The woods are creeping in on a nanny and two young girls in this chilling modern Gothic thriller.
Architect Tom Faraday is determined to finish the high-concept, environmentally friendly home he’s building in Norway—in the same place where he lost his wife, Aurelia, to suicide. It was their dream house, and he wants to honor her with it.
Lexi Ellis takes a job as his nanny and immediately falls in love with his two young daughters, especially Gaia. But something feels off in the isolated house nestled in the forest along the fjord. Lexi sees mysterious muddy footprints inside the home. Aurelia’s diary appears in Lexi’s room one day. And Gaia keeps telling her about seeing the terrifying Sad Lady. . . .

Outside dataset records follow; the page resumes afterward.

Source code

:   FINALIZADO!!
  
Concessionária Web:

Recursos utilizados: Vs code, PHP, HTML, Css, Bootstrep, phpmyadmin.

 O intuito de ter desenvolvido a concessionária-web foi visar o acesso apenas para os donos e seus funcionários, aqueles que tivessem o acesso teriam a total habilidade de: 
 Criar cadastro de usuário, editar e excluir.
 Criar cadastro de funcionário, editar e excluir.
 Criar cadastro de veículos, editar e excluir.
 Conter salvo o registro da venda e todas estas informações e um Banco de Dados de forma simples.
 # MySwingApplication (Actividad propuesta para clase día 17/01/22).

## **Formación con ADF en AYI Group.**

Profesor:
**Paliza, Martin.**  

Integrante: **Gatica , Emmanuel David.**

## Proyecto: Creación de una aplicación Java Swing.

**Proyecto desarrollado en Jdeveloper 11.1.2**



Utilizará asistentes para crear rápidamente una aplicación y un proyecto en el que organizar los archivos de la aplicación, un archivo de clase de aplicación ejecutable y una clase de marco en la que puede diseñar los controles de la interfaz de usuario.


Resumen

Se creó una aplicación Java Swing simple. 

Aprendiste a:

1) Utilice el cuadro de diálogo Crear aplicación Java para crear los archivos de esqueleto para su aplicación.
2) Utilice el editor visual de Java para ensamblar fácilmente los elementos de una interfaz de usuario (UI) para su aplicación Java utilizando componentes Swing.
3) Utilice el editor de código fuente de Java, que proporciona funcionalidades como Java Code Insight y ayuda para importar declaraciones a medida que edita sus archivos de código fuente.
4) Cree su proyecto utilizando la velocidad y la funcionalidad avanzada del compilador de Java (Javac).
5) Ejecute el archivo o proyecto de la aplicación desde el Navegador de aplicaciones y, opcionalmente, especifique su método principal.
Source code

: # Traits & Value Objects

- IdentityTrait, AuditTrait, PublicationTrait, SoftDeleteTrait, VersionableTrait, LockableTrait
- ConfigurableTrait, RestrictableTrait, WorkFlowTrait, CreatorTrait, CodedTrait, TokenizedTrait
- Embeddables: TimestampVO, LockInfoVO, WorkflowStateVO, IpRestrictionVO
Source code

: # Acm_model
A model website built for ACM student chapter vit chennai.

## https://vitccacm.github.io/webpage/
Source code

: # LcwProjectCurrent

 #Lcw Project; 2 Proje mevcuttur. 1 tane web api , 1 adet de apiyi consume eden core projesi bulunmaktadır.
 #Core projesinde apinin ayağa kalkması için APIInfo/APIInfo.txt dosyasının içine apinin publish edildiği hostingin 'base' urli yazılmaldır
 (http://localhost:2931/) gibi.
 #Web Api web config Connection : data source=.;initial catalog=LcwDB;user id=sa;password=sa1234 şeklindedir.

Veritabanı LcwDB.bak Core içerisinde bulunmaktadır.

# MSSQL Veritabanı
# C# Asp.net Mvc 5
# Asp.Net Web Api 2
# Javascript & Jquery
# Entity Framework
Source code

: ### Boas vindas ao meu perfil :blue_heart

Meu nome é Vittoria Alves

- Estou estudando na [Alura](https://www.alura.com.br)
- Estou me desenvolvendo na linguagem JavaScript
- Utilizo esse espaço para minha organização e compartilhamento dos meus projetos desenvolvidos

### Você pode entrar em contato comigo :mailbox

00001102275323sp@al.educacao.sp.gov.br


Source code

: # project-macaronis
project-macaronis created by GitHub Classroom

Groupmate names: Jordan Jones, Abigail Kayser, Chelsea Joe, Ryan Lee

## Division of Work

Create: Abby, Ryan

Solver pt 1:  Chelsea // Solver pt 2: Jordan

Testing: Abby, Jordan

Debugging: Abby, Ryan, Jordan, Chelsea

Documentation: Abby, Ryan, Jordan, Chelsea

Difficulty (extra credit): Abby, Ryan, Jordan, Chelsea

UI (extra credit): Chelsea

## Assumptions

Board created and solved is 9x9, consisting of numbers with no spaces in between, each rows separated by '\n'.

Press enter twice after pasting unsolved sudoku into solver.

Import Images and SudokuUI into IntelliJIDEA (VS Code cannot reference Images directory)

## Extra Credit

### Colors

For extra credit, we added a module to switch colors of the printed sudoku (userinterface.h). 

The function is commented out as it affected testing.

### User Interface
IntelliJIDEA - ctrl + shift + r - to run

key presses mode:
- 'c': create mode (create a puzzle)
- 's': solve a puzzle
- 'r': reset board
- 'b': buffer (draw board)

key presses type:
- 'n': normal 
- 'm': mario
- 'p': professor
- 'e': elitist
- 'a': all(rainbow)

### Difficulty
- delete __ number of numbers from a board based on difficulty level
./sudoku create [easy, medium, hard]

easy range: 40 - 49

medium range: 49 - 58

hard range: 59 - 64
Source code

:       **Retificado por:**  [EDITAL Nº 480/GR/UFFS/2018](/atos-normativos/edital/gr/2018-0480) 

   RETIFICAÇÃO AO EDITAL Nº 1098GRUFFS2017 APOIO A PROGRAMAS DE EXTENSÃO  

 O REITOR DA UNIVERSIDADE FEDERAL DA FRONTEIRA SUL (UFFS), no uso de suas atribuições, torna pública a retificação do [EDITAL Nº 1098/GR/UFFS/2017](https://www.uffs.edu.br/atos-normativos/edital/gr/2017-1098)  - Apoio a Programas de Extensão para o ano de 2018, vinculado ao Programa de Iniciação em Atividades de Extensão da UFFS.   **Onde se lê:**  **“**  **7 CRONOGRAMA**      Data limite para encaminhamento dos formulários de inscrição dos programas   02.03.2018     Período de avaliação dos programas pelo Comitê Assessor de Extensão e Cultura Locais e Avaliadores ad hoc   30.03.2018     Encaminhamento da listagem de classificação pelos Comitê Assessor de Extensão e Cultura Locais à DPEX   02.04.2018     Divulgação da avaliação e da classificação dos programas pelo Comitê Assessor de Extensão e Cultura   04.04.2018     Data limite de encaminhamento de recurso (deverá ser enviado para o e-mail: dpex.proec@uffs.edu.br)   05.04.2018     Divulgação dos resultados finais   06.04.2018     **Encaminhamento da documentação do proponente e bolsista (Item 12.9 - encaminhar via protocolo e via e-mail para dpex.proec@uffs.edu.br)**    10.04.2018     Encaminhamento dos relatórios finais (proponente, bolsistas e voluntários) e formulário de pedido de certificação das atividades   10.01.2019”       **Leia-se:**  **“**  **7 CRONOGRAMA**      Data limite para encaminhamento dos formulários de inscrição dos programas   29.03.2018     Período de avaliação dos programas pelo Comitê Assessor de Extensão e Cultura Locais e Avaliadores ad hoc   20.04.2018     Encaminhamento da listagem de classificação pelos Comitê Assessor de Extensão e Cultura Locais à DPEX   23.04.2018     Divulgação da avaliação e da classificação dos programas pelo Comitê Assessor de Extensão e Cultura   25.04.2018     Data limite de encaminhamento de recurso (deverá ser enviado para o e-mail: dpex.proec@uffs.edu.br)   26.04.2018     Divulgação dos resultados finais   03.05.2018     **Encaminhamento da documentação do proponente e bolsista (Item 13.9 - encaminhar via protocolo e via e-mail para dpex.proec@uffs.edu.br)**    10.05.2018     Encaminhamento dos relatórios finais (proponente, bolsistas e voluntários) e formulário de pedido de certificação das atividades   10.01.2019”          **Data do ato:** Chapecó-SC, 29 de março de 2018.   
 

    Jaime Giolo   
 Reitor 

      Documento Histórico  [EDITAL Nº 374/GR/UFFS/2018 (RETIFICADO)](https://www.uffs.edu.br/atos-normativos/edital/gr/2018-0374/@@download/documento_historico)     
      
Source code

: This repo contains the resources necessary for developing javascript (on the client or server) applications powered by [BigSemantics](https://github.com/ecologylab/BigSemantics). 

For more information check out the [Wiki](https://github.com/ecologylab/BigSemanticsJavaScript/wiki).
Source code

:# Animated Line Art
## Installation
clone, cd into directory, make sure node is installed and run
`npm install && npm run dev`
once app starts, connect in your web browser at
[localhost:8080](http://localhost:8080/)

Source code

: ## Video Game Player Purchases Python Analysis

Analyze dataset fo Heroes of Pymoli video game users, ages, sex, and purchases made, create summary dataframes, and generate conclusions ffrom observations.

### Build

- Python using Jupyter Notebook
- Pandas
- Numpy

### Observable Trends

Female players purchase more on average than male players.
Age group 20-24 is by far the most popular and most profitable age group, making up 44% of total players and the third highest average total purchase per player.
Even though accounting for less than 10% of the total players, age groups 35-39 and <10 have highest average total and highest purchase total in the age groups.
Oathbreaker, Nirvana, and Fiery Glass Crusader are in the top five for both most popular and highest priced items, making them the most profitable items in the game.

Soon Lexi suspects that Aurelia didn’t kill herself and that they are all in danger from something far more sinister lurking around them.
After a failed suicide attempt, aspiring writer Lexi Ellis, the desperate narrator of this hypnotic psychological thriller from Cooke (I Know My Name), loses her job and her home in the north of England. Then on a train Lexi overhears a stranger, Sophie Hallerton, talking with a friend about a possible nanny job in Norway, a country that Lexi, a Nordic noir fan, has long been enamored of, though she's never been there. Lexi gets photos of Sophie's CV and application off the stranger's laptop while Sophie and friend go to the buffet car, and soon she's in London interviewing for the nanny job. She's hired to work for architect Tom Faraday, the father of two young girls, who's nearly finished building a house in a remote region of Norway in honor of his late wife, Aurelia. Once in Norway, Lexi fits easily enough into her nanny role, but odd things start to happen, from almost being locked in the basement to learning about the housekeeper's obsession with Aurelia, whose death was deemed a suicide. Lexi comes to think it was actually murder. Readers will keep guessing what's really going on right up to the surprise ending. Rebecca fans won't want to miss this one. \n
This book is well written and keeps you interested from beginning to end. Norwegian folklore really rounds out the entire feel of the story and the author makes you feel like you are watching it with your own eyes. Highly recommend.